## Task instructions:
From the material below, work out how many lines contain "Pharmacology" and answer with the number only.

## Data extract:
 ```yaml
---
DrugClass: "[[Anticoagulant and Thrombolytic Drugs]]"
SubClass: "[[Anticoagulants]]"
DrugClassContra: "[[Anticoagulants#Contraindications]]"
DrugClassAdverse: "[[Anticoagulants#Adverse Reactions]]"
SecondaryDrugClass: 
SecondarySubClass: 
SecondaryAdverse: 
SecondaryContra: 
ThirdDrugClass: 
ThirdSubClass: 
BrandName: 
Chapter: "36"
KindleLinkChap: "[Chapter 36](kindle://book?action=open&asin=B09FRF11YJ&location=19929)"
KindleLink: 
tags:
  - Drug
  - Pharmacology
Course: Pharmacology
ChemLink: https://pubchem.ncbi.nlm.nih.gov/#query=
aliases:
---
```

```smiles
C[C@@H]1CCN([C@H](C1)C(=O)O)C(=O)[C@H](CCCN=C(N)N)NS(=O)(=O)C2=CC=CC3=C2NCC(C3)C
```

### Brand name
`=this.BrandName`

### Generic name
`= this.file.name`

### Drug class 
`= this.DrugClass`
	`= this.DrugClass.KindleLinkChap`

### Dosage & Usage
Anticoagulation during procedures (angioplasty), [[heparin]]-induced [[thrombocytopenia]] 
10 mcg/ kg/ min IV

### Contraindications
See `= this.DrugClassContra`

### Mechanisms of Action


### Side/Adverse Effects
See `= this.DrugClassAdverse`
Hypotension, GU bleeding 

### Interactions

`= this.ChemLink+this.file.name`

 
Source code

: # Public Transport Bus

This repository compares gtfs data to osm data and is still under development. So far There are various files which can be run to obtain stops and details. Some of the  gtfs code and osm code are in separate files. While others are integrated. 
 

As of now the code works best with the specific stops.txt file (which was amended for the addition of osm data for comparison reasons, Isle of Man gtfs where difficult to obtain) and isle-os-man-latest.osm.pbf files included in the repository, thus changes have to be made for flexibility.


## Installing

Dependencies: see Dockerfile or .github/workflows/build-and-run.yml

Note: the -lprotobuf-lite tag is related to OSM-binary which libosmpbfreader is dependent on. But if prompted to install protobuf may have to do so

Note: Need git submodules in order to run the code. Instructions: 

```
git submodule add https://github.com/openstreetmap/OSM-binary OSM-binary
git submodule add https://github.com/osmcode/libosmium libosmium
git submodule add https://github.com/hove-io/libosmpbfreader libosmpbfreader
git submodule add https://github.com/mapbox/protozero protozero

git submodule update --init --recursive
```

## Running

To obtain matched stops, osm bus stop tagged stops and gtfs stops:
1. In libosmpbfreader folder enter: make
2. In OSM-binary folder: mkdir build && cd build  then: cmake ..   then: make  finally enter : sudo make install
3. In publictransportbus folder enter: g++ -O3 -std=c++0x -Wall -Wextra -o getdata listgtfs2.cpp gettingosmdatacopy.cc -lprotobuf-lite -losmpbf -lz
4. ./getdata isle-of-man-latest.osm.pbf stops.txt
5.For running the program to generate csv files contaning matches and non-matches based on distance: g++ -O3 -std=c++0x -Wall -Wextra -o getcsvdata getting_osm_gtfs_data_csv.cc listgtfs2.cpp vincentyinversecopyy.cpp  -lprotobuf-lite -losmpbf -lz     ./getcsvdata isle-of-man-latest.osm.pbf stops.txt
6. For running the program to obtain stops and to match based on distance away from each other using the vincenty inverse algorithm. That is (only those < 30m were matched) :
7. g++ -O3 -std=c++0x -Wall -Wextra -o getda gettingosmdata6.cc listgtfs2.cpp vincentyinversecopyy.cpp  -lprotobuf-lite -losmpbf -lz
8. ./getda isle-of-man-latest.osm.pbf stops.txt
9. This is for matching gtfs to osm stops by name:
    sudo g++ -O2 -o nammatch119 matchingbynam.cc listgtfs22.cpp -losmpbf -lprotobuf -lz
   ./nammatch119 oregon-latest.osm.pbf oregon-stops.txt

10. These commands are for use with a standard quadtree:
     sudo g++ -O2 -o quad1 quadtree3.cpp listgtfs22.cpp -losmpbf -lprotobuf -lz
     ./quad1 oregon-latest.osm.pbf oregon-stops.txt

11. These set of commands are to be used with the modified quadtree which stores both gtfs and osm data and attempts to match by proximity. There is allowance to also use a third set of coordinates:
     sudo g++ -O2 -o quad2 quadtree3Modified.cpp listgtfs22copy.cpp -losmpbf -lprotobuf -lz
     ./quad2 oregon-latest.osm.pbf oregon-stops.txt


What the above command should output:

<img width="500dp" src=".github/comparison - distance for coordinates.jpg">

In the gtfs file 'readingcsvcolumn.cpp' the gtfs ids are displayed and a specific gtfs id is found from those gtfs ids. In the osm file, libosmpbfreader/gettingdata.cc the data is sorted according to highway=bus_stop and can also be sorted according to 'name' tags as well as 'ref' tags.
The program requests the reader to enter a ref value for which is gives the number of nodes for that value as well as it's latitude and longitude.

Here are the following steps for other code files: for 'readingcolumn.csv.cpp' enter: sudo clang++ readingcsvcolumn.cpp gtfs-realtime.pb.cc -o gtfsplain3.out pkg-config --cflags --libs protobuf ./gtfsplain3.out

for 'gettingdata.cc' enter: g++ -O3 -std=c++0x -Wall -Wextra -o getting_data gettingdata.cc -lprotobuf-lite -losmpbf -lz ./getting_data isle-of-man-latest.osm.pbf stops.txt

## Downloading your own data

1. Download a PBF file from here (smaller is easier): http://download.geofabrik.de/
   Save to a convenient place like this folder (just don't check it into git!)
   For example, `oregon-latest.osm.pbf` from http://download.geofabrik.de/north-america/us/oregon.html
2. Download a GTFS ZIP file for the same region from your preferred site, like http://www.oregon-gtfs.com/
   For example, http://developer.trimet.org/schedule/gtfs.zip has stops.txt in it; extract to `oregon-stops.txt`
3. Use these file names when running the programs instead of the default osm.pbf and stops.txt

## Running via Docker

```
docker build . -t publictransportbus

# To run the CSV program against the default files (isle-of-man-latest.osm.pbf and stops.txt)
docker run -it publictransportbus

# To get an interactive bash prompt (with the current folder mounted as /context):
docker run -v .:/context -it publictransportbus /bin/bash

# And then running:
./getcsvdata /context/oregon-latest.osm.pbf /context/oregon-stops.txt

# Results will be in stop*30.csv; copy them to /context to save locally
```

## Written response:
2